Il futuro del governo - Stando al sondaggio, il governo Letta potrebbe cadere dopo la sentenza della Cassazione su Silvio Berlusconi. Per il 57% degli intervistati è un rischio reale. Per il 68% degli elettori del Pd, tuttavia, il partito guidato da Guglielmo Epifani dovrebbe fare di tutto per tenere in piedi la maggioranza e l'esecutivo Letta. "Anzi - ha aggiunto Maurizio Pessato, vicepresidente Swg - l'effetto della condanna a Berlusconi ha aumenato ulteriormente il senso di responsabilità degli elettori del Pd. A noi risulta che la percentuale filo-governativa in queste ore sia salita leggermente".

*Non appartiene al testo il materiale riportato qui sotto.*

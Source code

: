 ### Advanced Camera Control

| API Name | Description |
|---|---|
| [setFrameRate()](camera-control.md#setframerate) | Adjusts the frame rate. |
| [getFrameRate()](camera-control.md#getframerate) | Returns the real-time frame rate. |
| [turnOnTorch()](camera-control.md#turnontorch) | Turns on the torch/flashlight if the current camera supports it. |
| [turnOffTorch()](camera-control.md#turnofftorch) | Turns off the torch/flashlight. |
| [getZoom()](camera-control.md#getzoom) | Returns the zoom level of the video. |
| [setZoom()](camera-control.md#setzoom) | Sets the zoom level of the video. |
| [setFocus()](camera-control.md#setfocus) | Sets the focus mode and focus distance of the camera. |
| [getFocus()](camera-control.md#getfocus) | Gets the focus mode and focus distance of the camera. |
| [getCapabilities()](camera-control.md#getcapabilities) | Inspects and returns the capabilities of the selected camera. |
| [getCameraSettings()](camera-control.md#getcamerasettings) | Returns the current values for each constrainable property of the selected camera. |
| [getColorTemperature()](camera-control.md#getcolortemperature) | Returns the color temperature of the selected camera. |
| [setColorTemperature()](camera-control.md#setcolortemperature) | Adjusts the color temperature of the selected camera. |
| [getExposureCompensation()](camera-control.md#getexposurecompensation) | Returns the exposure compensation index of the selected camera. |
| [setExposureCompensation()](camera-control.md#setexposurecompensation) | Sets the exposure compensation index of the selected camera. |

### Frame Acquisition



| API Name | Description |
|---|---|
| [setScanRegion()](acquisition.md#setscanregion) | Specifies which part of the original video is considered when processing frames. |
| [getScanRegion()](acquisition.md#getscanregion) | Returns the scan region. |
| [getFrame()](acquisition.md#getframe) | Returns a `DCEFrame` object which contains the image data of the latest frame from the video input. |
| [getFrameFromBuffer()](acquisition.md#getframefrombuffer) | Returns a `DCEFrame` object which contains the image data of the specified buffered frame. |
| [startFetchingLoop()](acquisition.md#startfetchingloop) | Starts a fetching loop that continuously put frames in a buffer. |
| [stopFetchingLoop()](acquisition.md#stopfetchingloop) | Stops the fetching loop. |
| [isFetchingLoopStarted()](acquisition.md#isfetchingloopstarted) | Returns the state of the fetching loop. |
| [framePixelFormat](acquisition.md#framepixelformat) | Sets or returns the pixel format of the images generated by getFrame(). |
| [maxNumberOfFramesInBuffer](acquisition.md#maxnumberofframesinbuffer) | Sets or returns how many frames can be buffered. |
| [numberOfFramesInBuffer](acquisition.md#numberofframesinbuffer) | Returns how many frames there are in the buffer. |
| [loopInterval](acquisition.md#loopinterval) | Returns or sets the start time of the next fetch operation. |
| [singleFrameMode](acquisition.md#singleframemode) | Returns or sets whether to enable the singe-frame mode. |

Il futuro del Pdl - Un futuro senza Berlusconi? Per il 27% degli italiani il Pdl è un partito finito. Alla domanda chi sarà il leader del partito dopo Berlusconi, il 22% scommette invece su Alfano, il 15% sullo stesso Cavaliere e l'8% sulla figlia Marina. Gli elettori del Pdl considerano remota l'ipotesi della dissoluzione del partito (7%), immaginando futuro leader Alfano (32%) e Berlusconi (31%).